Но вы ошиблись. Многие из простых колхозниц обратились ко мне за советом: какие меры предпринять против вас и сынков ваших? Они хотели ехать в райцентр с жалобой, но я удержал их, сказав: «Не делайте этого. Кто же будет пахать землю, кормить аул?.. Все ведь мужчины на фронте…» И женщины послушались меня.
Но почему же вы, люди состоятельные, не ущемлённые Аллахом, таите в сердцах своих ничем не объяснимое зло против меня, против моей невестки, которая не сделала вам ничего плохого? Почему вы осуждаете труд свинарки? Если Аллаху было угодно создать свинью, значит, оно нужно людям. Мы едим мясо баранов, коров и буйволов, а они едят свинину. Какой же грех в этом? Вот Гамзат сказал, как бы, мол, русская невестка не принесла вместо приданого в мой дом поросят. Конечно, всякий расчётливый человек предпочтёт, как ты, Пулат, привести в дом невестку с тремя буйволами. Я же решил довольствоваться нищетой своей невестки и считаю, что до этого никому не должно быть дела…
Амир-Ашраф помолчал, теребя седую бороду, потом снова заговорил:
– Все вы, названные мной, заметно преобразились за последние годы. На каждом из вас рубаха из тонкого сукна и дорогая папаха из бухарского каракуля. Но это внешне. А душа осталась такой же, какой была…
– Почтенный мулла, не слишком ли ты много позволяешь себе, учиняя нам позорное судилище? – выкрикнул возмущённый Пулат.
– Нет, – спокойно ответил Амир-Ашраф, – я не сужу, а только пытаюсь оправдаться перед людьми, сравнивая некоторые грехи ваши с тем деянием, которое совершил я, не спросив никого. А судьёй вашим пусть будет наш народ и сам Аллах!
– В чём же ты ещё можешь обвинить нас, божий золотник? – с ухмылкой спросил Эфенди.
– Могу, если хотите, обвинить вас и ещё кое в чём.
– В чём же конкретно? – крикнул Пулат.
– А хотя бы в том, что вы, приобщившись к служителям мечети, обираете сирот и вдов.
– Объясни, как мы обираем людей?
– А так.

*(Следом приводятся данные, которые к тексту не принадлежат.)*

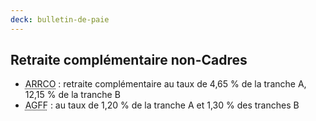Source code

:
 ```yaml
---
deck: bulletin-de-paie
---
```


## Retraite complémentaire non-Cadres

* <abbr title="Association pour le Régime de Retraite COmplémentaire des salariés">ARRCO</abbr> : retraite complémentaire au taux de 4,65 % de la tranche A, 12,15 % de la tranche B
* <abbr title="Association pour la Gestion du Fonds de Financement">AGFF</abbr> : au taux de 1,20 % de la tranche A et 1,30 % des tranches B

Прочитав возле умершего или у могилы заупокойную молитву, требуете оплаты… Среди прихожан прошел ропот.
– Мы не требуем и не просим, но и не отказываемся, если дают, – сказал Эфенди.

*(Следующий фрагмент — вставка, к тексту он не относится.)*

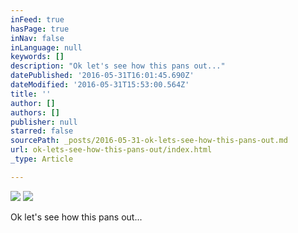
 ```yaml
---
inFeed: true
hasPage: true
inNav: false
inLanguage: null
keywords: []
description: "Ok let's see how this pans out..."
datePublished: '2016-05-31T16:01:45.690Z'
dateModified: '2016-05-31T15:53:00.564Z'
title: ''
author: []
authors: []
publisher: null
starred: false
sourcePath: _posts/2016-05-31-ok-lets-see-how-this-pans-out.md
url: ok-lets-see-how-this-pans-out/index.html
_type: Article

---
```

![](https://the-grid-user-content.s3-us-west-2.amazonaws.com/a6d4ad86-8e4d-4f60-b2dc-ad40bfa46b9a.jpg)
![](https://the-grid-user-content.s3-us-west-2.amazonaws.com/94b0505a-73c5-43f8-a5f8-87fd6aa09298.jpg)

Ok let's see how this pans out...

– Да, конечно, сами вы не просите, но зато завели приспешников, которые подсказывают людям, что каждого из вас надобно отблагодарить, и не только словами.

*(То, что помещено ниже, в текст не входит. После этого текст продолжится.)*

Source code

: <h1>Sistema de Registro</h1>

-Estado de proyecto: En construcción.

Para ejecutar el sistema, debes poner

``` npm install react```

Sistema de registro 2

Каждому из вас преподносят узел с материей, сахар, рис, печенье и конфеты. Кто ввёл в нашем ауле такой обычай? Насколько мне помнится, во времена наших отцов и дедов такого не было…
Вот ты, Эфенди, у вдовы покойного Дауда за семь дней коротких молитв у свежей могилы выгреб из кармана семьдесят рублей – по десять рублей в день. На каком основании?
– Но ведь такой порядок заведён муллой и муфтием городской мечети, – пожал недоумённо плечами Эфенди.